There seems to be at least some differing cultural values. I've had experiences with tea houses in TW/CN where the tea that is served is not really what I ordered and instead of being embarrassed or apologetic about it, they are impressed that I can even tell the difference! My friend had someone brew the same tea in different ways and try to sell it to him at different prices. When called out the guy seemed delighted at the challenge!


In the Swiss watch business, many movements are made by outsourcing firms. Some of the fakes have the same movement as the real item. It's all about the branding.

If you want to know what time it is, get a solar-powered Casio G-Shock that corrects from WWV and similar time sources. Costs $89.[1] Requires no user attention. More accurate than any mechanical watch.

[1] https://www.amazon.com/G-Shock-AWG-M100-1ACR-Tough-Solar-Ato...


> Some of the fakes have the same movement as the real item.

Not just "some," many of them do, in fact.

A lot of low end "luxury" watches don't even have custom movements, just standard ETAs. Chinese factories can produce clones of the ETA 2824 and 2836 movements, so you can get a fake watch with the exact same movement for a fraction of the price. If you ever decide you want COSC-level timing, you can just buy an ETA and swap it in.

Factories are also producing high-quality replicas of in-house movements such as the Rolex 3132 -- I say "replicas" because they can take the same parts that you'd use to repair a genuine movement. Once you're at that level, you need a loupe and a mental encyclopedia to be able to figure out what's going on and which is real.

Edit: Replaced "China" to clarify that it's not a national aim or anything like that.

> G-shock

Ironically, the fake industry doesn't just apply to mechanical watches -- even G-shocks are faked quite well. You can buy them from $5-10 quite often because the base parts are just that cheap.


Last I heard, the fake G-shocks lacked the more exotic features of the ones they were cloning and kept much worse time. China doesn't seem to be that good at producing accurate quartz watches for whatever reason. There are some reasonably-priced analog watches with imported movements, but that's not an option for digital. There really doesn't seem to be any better option than genuine Casio right now.


+1 for G-Shocks. Even though Casio rates the accuracy of it's $8 FW91 quartz watch at "only" around 1 second per day[1], many people observe 1 second per month with others observing 0 seconds after 2-3 months. This makes it more accurate than almost all mechanical watches in any price range.

[1] http://support.casio.com/storage/en/manual/pdf/EN/009/qw593....

I love my mechanical watches but I bought them because they look cool not for their time keeping ability.


I see people crying about high quality fakes, and I interpret it as the initial problem with the luxury goods market: they’re bullshit and overvalued. If your product can easily be replaced by a much lower price knock off, what you’ve made is something of no actual value, and you get what you deserve.

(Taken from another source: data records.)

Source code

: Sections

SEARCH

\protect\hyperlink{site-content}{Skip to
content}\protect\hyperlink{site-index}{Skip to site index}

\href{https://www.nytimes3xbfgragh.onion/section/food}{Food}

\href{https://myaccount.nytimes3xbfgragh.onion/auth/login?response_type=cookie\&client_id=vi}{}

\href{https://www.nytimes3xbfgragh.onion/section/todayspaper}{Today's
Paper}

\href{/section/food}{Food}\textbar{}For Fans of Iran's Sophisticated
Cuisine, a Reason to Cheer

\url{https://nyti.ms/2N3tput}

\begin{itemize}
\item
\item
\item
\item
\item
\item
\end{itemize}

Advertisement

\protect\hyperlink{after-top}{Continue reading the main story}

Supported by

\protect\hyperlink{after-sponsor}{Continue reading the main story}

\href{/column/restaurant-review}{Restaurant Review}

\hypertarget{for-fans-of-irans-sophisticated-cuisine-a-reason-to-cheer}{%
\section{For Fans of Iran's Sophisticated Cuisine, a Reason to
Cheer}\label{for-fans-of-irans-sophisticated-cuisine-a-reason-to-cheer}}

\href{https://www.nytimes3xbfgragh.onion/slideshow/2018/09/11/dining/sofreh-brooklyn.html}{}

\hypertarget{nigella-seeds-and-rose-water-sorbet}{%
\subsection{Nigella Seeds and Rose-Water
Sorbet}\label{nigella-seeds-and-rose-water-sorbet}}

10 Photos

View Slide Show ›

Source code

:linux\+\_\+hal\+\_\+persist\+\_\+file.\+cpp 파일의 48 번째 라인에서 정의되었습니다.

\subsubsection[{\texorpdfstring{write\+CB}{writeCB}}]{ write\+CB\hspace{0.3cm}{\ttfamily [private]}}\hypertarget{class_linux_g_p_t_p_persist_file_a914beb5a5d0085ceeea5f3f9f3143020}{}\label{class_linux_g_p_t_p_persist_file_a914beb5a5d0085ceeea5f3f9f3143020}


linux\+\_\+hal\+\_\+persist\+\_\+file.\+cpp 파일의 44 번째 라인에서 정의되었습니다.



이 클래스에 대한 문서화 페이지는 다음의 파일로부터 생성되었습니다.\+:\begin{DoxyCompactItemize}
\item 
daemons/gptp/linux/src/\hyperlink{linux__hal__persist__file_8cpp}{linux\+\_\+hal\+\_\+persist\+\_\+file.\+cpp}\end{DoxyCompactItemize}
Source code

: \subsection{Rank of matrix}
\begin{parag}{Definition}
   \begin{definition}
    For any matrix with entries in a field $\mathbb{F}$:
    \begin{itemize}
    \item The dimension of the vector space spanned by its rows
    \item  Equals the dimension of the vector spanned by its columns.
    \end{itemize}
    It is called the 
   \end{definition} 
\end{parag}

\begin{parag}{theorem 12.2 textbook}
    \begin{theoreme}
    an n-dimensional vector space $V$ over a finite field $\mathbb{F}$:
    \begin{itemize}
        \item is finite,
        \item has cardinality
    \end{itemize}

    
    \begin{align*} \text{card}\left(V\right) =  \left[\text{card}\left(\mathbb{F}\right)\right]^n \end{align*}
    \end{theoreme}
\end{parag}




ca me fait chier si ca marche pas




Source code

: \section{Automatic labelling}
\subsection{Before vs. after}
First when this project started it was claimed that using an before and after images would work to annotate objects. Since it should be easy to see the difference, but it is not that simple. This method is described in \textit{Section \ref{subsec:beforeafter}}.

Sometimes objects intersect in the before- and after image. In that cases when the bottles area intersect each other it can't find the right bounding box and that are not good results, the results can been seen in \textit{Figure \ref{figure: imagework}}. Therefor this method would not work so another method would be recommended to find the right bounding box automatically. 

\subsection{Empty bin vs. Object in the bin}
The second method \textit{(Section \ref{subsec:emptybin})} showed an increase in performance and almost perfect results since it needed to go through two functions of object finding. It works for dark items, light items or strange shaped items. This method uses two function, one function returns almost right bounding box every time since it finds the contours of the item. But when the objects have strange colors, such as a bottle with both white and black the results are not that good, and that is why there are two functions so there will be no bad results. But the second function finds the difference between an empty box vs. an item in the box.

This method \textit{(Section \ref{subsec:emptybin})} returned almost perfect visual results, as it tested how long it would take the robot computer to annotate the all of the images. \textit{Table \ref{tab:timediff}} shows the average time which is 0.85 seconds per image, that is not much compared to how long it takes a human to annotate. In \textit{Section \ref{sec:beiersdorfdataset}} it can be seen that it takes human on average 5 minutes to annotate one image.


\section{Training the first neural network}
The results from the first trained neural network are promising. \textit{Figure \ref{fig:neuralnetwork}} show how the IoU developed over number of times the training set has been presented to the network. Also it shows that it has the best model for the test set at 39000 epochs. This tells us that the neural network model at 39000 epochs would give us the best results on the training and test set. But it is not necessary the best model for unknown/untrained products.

There are people who would slap you in the face for talking about their work like that. You're completely ignoring the immense R&D costs that go into creating innovative, original products.


There are also people who want you to think they sunk immense amounts of money and time into a product.

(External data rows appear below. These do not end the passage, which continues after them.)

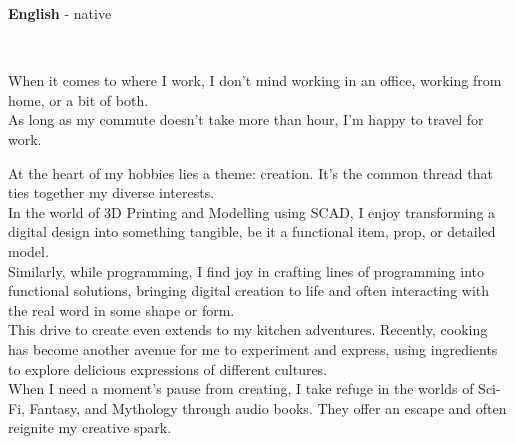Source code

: \documentclass[9pt]{developercv} %
\begin{document}
\begin{minipage}[t]{0.3\textwidth}
	\vspace{-\baselineskip} %

	
	\textbf{English} - native\\


	
	  \\

	\begin{minipage}[t]{0.8\textwidth}
		When it comes to where I work, I don't mind working in an office, working from home, or a bit of both.\\ 

		As long as my commute doesn't take more than hour,  I'm happy to travel for work.
	\end{minipage}
\end{minipage}
\hfill
\begin{minipage}[t]{0.7\textwidth}
	\vspace{-\baselineskip} %
	
	
	At the heart of my hobbies lies a theme: creation. 
	It's the common thread that ties together my diverse interests. \\

	In the world of 3D Printing and Modelling using SCAD, I enjoy transforming a digital design into something tangible, be it a functional item, prop, or detailed model. \\

	Similarly, while programming, I find joy in crafting lines of programming into functional solutions, bringing digital creation to life and often interacting with the real word in some shape or form. \\

	This drive to create even extends to my kitchen adventures. Recently, cooking has become another avenue for me to experiment and express, using ingredients to explore delicious expressions of different cultures.\\

	When I need a moment's pause from creating, I take refuge in the worlds of Sci-Fi, Fantasy, and Mythology through audio books. They offer an escape and often reignite my creative spark.


\end{minipage}
\end{document}
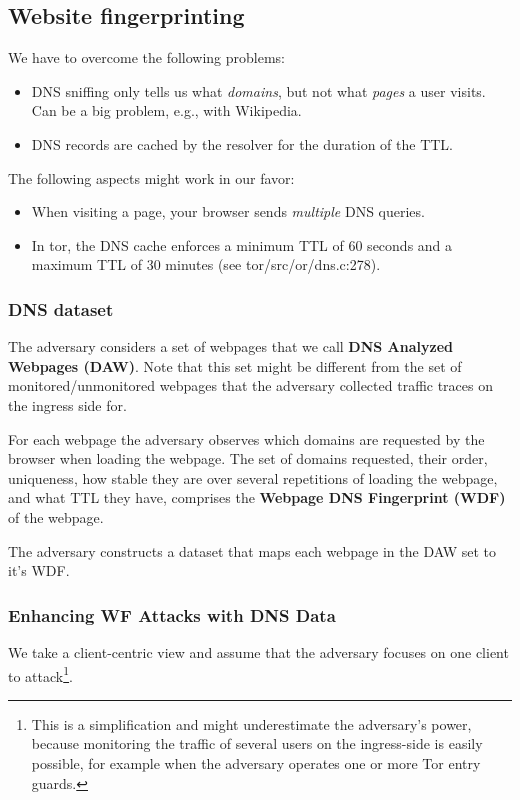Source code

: \subsection{Website fingerprinting}
We have to overcome the following problems:
\begin{itemize}
	\item DNS sniffing only tells us what \emph{domains}, but not what
		\emph{pages} a user visits.  Can be a big problem, e.g., with Wikipedia.
	\item DNS records are cached by the resolver for the duration of the TTL.
\end{itemize}

The following aspects might work in our favor:
\begin{itemize}
	\item When visiting a page, your browser sends \emph{multiple} DNS queries.
	\item In tor, the DNS cache enforces a minimum TTL of 60 seconds and a maximum
	TTL of 30 minutes (see tor/src/or/dns.c:278).
\end{itemize}


\subsubsection{DNS dataset}

The adversary considers a set of webpages that we call \textbf{DNS
Analyzed Webpages (DAW)}. Note that this set might be different from the
set of monitored/unmonitored webpages that the adversary collected
traffic traces on the ingress side for. 

For each webpage the adversary observes which domains are requested by
the browser when loading the webpage. The set of domains requested,
their order, uniqueness, how stable they are over several repetitions of
loading the webpage, and what TTL they have, comprises the
\textbf{Webpage DNS Fingerprint (WDF)} of the webpage.

The adversary constructs a dataset that maps each webpage in the DAW set
to it's WDF. 


\subsubsection{Enhancing WF Attacks with DNS Data}

We take a client-centric view and assume that the adversary focuses on
one client to attack\footnote{This is a simplification and might underestimate
the adversary's power, because monitoring the traffic of several users
on the ingress-side is easily possible, for example when the adversary
operates one or more Tor entry guards.}.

That someone would slap you for having a healthy skepticism about their claims doesn't inspire faith in said claims.


We all knowingly support software patents with the businesses we work with.

This is no different.

These brands were there first and did the research and development pursuant to establishing what is a good user experience and most-desirable in a handbag, watch, et cetera.

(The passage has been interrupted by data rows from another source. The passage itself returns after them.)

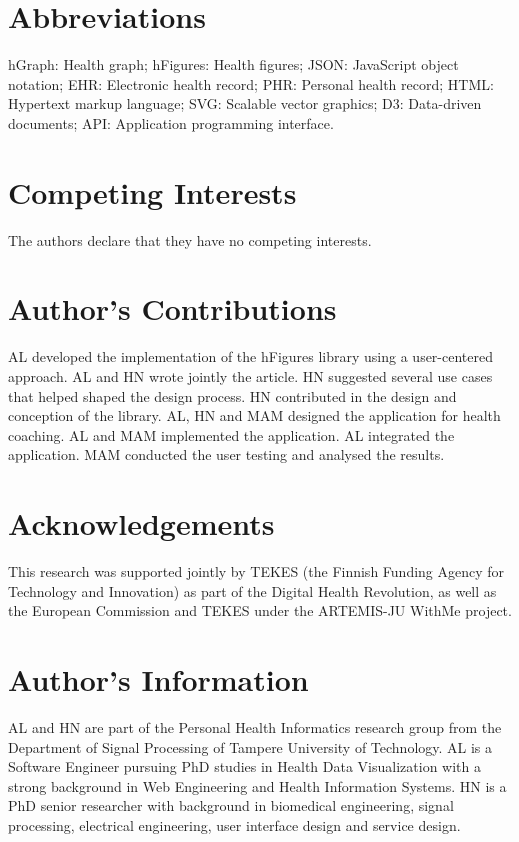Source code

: \documentclass[twocolumn]{bmcart}%
\begin{document}
\begin{backmatter}

\section*{Abbreviations}
    hGraph: Health graph; hFigures: Health figures; JSON: JavaScript object notation; EHR: Electronic health record; PHR: Personal health record; HTML: Hypertext markup language; SVG: Scalable vector graphics; D3: Data-driven documents; API: Application programming interface.

\section*{Competing Interests}
    The authors declare that they have no competing interests.

\section*{Author's Contributions}
AL developed the implementation of the hFigures library using a user-centered approach. AL and HN wrote jointly the article. HN suggested several use cases that helped shaped the design process. HN contributed in the design and conception of the library. AL, HN and MAM designed the application for health coaching. AL and MAM implemented the application. AL integrated the application. MAM conducted the user testing and analysed the results.
    
\section*{Acknowledgements}
This research was supported jointly by TEKES (the Finnish Funding Agency for Technology and Innovation) as part of the Digital Health Revolution, as well as the European Commission and TEKES under the ARTEMIS-JU WithMe project.
  
\section*{Author's Information}
AL and HN are part of the Personal Health Informatics research group from the Department of Signal Processing of Tampere University of Technology. AL is a Software Engineer pursuing PhD studies in Health Data Visualization with a strong background in Web Engineering and Health Information Systems. HN is a PhD senior researcher with background in biomedical engineering, signal processing, electrical engineering, user interface design and service design.


\end{backmatter}
\end{document}
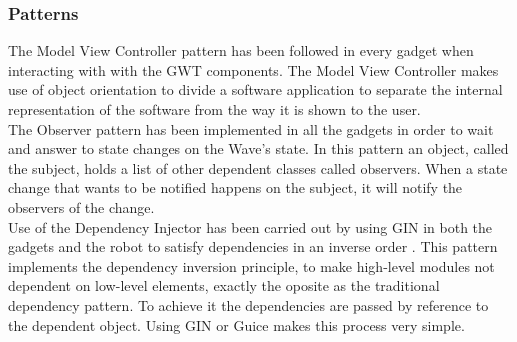 \subsubsection{Patterns}
The Model View Controller pattern has been followed in every gadget when interacting with with the GWT components. The Model View Controller makes use of object orientation to divide a software application to separate the internal representation of the software from the way it is shown to the user.\\[.2cm]
The Observer pattern has been implemented in all the gadgets in order to wait and answer to state changes on the Wave's state. In this pattern an object, called the subject, holds a list of other dependent classes called observers. When a state change that wants to be notified happens on the subject, it will notify the observers of the change.\\[.2cm]
Use of the Dependency Injector has been carried out by using GIN in both the gadgets and the robot to satisfy dependencies in an inverse order \cite{ref:dependency_injection}. This pattern implements the dependency inversion principle, to make high-level modules not dependent on low-level elements, exactly the oposite as the traditional dependency pattern. To achieve it the dependencies are passed by reference to the dependent object. Using GIN or Guice makes this process very simple.

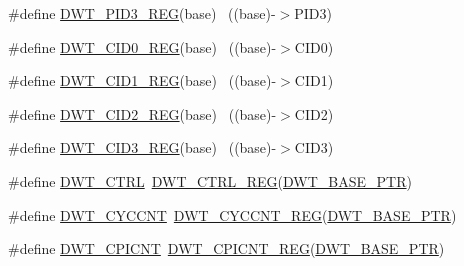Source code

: \begin{DoxyCompactItemize}
\item 
\#define \hyperlink{group___d_w_t___register___accessor___macros_ga0cbc2af1666ca376f4593b2ee568ea1a}{D\+W\+T\+\_\+\+P\+I\+D3\+\_\+\+R\+EG}(base)                                          ~((base)-\/$>$P\+I\+D3)
\item 
\#define \hyperlink{group___d_w_t___register___accessor___macros_gab77163d0264bc009ac5622e766e24a93}{D\+W\+T\+\_\+\+C\+I\+D0\+\_\+\+R\+EG}(base)                                          ~((base)-\/$>$C\+I\+D0)
\item 
\#define \hyperlink{group___d_w_t___register___accessor___macros_ga029e546d2d8949b27c55a4785da019eb}{D\+W\+T\+\_\+\+C\+I\+D1\+\_\+\+R\+EG}(base)                                          ~((base)-\/$>$C\+I\+D1)
\item 
\#define \hyperlink{group___d_w_t___register___accessor___macros_gab6a7a7788e8fdbbe47ac13383064a1e8}{D\+W\+T\+\_\+\+C\+I\+D2\+\_\+\+R\+EG}(base)                                          ~((base)-\/$>$C\+I\+D2)
\item 
\#define \hyperlink{group___d_w_t___register___accessor___macros_ga7a29c7e2d907c373f1ffa34877e83852}{D\+W\+T\+\_\+\+C\+I\+D3\+\_\+\+R\+EG}(base)                                          ~((base)-\/$>$C\+I\+D3)
\item 
\#define \hyperlink{group___d_w_t___register___accessor___macros_ga90b9ebedff8635727698afd2fa84b90a}{D\+W\+T\+\_\+\+C\+T\+RL}~\hyperlink{group___d_w_t___register___accessor___macros_ga805e8330d1aa986d534abe1eed2614df}{D\+W\+T\+\_\+\+C\+T\+R\+L\+\_\+\+R\+EG}(\hyperlink{group___d_w_t___peripheral_ga3b46dfb2ea7946c6938028d879c82cb1}{D\+W\+T\+\_\+\+B\+A\+S\+E\+\_\+\+P\+TR})
\item 
\#define \hyperlink{group___d_w_t___register___accessor___macros_ga01aca3c6bc0f9d7b0f524442ded3f37c}{D\+W\+T\+\_\+\+C\+Y\+C\+C\+NT}~\hyperlink{group___d_w_t___register___accessor___macros_ga745c3ae737eb0e94dde4b3e1178920af}{D\+W\+T\+\_\+\+C\+Y\+C\+C\+N\+T\+\_\+\+R\+EG}(\hyperlink{group___d_w_t___peripheral_ga3b46dfb2ea7946c6938028d879c82cb1}{D\+W\+T\+\_\+\+B\+A\+S\+E\+\_\+\+P\+TR})
\item 
\#define \hyperlink{group___d_w_t___register___accessor___macros_ga9e017822b9666f9bed09efcb9a5542a5}{D\+W\+T\+\_\+\+C\+P\+I\+C\+NT}~\hyperlink{group___d_w_t___register___accessor___macros_ga57a7caeb5e0d4038c88b5adb8a31ac4e}{D\+W\+T\+\_\+\+C\+P\+I\+C\+N\+T\+\_\+\+R\+EG}(\hyperlink{group___d_w_t___peripheral_ga3b46dfb2ea7946c6938028d879c82cb1}{D\+W\+T\+\_\+\+B\+A\+S\+E\+\_\+\+P\+TR})
\item 

\end{DoxyCompactItemize}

Sunk costs are sunk. A truly competitive market wants you to operate at the marginal cost of production.

The only way to recover R&D costs is through protected IP, with my personal preference being brands and trademarks.

Fashion is not protected. That's why it changes so quickly. If you can't come up with new and appealing designs every day, you will die in that industry, because the knock-off copies are being made the day after they ship, at the latest. If you have a valuable brand and poor security practices, there might be copies on the market from the day after your design reaches the factory. But the legal knock-offs will not have your brand labels in them.

The problem is trademark infringement. It isn't copies, but counterfeits. Here's the money quote from the article:

"Detecting and combating counterfeiters is not easy," said Monks. "Many are operating out of countries where prosecution may be impossible, and that gives them the confidence to flaunt their products on image-driven social platforms such as Instagram. Taking action against their accounts is digital whack-a-mole; the counterfeiter generally has dozens more accounts already created and ready to activate in order to avoid disruption to their trade."

So... caveat emptor. Without a global convention on trademark protection that heavily punishes incoming trade from non-member nations, the burden is on suppliers to devise anti-counterfeiting measures that allow consumers to determine at the point of sale whether a product is genuine or not.


No, those handbags and watches are bought simply because they allow the buyer to signal 'status'. If people with less money also get to signal that same status then the original loses its value. That's really all there is to it, a good user experience doesn't come in to play at all (most of that stuff is unusable anyway) and the 'most desirable' bit is exactly that: status.


It's about design, and design is inherently about quality and value. It's the reason you might choose to pay more for a handmade Italian shirt made in a small workshop that has been running forever compared to a mass-produced one made with the cheapest labour in Myanmar (though functionally equivalent at a basic level). The Italian shirt will have better fabric, stitching, a more expensive split-yoke that hangs better on your body - real tangible things. Design only denotes status via knowledge of this value, not by having the money to afford it per se. So it's more a marker of education and sophistication. That does mean moving up Maslow's hierarchy so there is an economic element but that's not the essence of it. Sure I would need more money to buy the handmade shirt from the Tuscan workshop, but I would also need to know about it in the first place and why it might be worth paying more - it's really more about knowledge than money. So are Adidas any better than low cost no-name trainers or knockoffs? For a kid the answer is unequivocal and you are socially dead without the original; I hover between the two personally.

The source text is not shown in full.